Devant la porte, il hésita, la main au-dessus de la poignée. Des voix étouffées lui parvenaient depuis l'intérieur et il n'était pas certain de vouloir faire face à leurs propriétaires. Pas si tôt, alors que se déchaînait toujours cette tempête d'émotions en lui. La satisfaction et la frustration faisaient rage, s'entremêlant avec une profonde tristesse qui lui collait comme un mauvais pansement mouillé, mais jamais suffisamment pour tomber. Le chagrin dégueulait par tous les interstices de son âme égratignée, l'empêchant d'y voir clair. Il n'y avait plus que quelques éléments qui s'accrochaient à ses pensées éparses, flottant suffisamment pour qu'il s'en empare. Il n'était resté à la surface que grâce à ces quelques mots, qui lui avaient permis d'avancer durant la dernière heure.

Il tourna la poignée. Dès le grincement familier, les voix s'interrompirent et le silence demeura tout le temps qu'il lui fallut pour se déchausser dans le petit couloir. Le cuir était raide de n'être presque jamais porté et il resta penché quelques instants de plus, ses doigts massant ses pieds douloureux. Il les reposa avec précaution sur le tapis épais qu'il se félicita d'avoir insisté pour l'acheter, grimaça d'inconfort, puis se débarrassa de sa veste de costume. Il tira sur sa cravate déjà un peu lâche pour enfin l'ôter complètement. Sur son crâne, ses cheveux tirés dans un chignon serré menaçaient d'arracher ses tempes. Le poids de son monde traînait encore dans tous ses muscles et transperçait ses os, agrippé à ses épaules. Un bouton de chemise, puis un deuxième sautèrent ; il ne respirait pas mieux, cependant il pouvait toujours se persuader qu'il était libre à présent. Mais l'était-il réellement ? Les mots, des heures plus tôt, tournaient en boucle. En vrac, se mélangeant pour ne devenir qu'une purée grossière encombrant son cerveau ainsi que sa conscience.

Coupable.

Le prix de la liberté. De sa liberté. S'il acceptait de s'y plier, enfin. Il n'était même pas certain de ce qu'il ressentait. Pas après tout ce temps, tous ces efforts, toute cette douleur.
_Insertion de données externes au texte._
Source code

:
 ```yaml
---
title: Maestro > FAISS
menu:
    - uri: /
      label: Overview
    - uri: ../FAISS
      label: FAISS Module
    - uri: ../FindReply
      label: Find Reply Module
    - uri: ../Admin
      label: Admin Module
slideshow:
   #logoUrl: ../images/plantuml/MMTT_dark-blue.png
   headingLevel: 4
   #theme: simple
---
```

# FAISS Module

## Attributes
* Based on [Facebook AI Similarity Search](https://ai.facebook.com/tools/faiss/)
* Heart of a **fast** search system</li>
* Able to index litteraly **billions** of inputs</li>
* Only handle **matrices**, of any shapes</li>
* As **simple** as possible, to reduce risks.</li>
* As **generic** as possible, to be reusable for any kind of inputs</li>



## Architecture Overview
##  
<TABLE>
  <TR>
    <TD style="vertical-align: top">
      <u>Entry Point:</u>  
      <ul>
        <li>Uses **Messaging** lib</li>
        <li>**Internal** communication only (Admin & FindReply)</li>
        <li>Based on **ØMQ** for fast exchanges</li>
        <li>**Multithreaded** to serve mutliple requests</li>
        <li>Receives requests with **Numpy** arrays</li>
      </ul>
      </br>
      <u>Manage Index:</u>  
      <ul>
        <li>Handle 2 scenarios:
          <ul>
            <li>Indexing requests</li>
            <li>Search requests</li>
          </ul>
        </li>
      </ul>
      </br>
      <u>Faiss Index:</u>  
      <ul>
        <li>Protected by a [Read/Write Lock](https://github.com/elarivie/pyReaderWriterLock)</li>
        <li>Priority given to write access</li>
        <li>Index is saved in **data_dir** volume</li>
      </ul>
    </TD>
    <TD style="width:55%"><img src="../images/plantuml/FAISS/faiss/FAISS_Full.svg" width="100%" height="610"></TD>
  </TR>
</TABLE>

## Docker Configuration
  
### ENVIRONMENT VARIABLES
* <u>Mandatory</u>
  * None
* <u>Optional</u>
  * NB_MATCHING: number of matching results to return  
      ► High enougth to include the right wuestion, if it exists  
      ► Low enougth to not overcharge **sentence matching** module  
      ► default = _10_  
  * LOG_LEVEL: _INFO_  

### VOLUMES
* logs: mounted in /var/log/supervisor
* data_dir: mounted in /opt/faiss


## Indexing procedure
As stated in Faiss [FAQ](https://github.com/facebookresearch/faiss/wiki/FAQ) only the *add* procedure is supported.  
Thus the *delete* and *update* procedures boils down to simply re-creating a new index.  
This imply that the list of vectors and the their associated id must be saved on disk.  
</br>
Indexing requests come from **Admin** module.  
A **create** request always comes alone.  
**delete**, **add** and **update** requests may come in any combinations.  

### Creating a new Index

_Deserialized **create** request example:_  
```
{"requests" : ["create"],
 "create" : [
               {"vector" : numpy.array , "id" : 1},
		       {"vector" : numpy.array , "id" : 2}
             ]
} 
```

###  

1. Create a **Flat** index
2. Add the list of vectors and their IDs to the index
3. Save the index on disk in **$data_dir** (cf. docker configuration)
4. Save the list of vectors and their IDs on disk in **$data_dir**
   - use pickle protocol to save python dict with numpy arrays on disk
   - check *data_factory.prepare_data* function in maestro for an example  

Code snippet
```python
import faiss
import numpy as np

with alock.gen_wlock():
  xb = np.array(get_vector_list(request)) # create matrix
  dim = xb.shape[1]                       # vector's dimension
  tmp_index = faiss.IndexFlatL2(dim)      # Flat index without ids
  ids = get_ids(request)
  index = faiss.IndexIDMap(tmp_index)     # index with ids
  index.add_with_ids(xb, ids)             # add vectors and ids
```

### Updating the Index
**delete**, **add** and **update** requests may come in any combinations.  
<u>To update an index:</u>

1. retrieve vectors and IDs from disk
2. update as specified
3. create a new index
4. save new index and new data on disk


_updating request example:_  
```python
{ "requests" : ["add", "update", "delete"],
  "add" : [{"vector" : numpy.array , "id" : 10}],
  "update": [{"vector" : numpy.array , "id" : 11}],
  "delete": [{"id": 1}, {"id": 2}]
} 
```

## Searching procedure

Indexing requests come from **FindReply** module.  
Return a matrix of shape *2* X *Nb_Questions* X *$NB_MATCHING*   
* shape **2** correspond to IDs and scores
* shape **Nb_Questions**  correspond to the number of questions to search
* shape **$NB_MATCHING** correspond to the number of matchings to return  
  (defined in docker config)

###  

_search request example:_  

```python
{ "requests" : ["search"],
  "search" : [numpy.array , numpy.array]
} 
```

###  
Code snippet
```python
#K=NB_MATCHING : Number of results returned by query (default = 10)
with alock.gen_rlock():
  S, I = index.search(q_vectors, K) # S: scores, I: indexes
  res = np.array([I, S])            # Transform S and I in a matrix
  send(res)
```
Ses pas le menèrent dans la première pièce éclairée qu'il rencontra. A peine se montra-t-il dans l'encadrement de la porte que deux paires d'yeux impatients furent sur lui. Les visages familiers et si rassurants qu'il trouva là, à l'attendre dans un jour qu'il avait attendu des années avec angoisse et colère, débloquèrent ses pensées, les mots, toutes les images qui tournaient depuis des heures.

Il respira.

Enfin.

Alors seulement, il se laissa tomber sur le tapis avec ses deux comparses de toujours, ses longues jambes s'étendant sous la petite table basse. Au diable les bonnes manières pour ce soir. Il était épuisé.

— Axel est libre, souffla-t-il au milieu du calme qui en devenait assourdissant. Ils ont tranché. Ce type n'a eu aucune chance.

Sous ses boucles brunes, Aaron ferma les yeux, relâchant un souffle qu'il devait retenir depuis l'apparition de Gabriel dans le salon. A ses côtés, les épaules basses, Tanguy agressait sa lèvre inférieure de ses dents, le regard dans le vide.

— J'ai besoin d'un verre, dit-il brusquement en se levant tout aussi vite.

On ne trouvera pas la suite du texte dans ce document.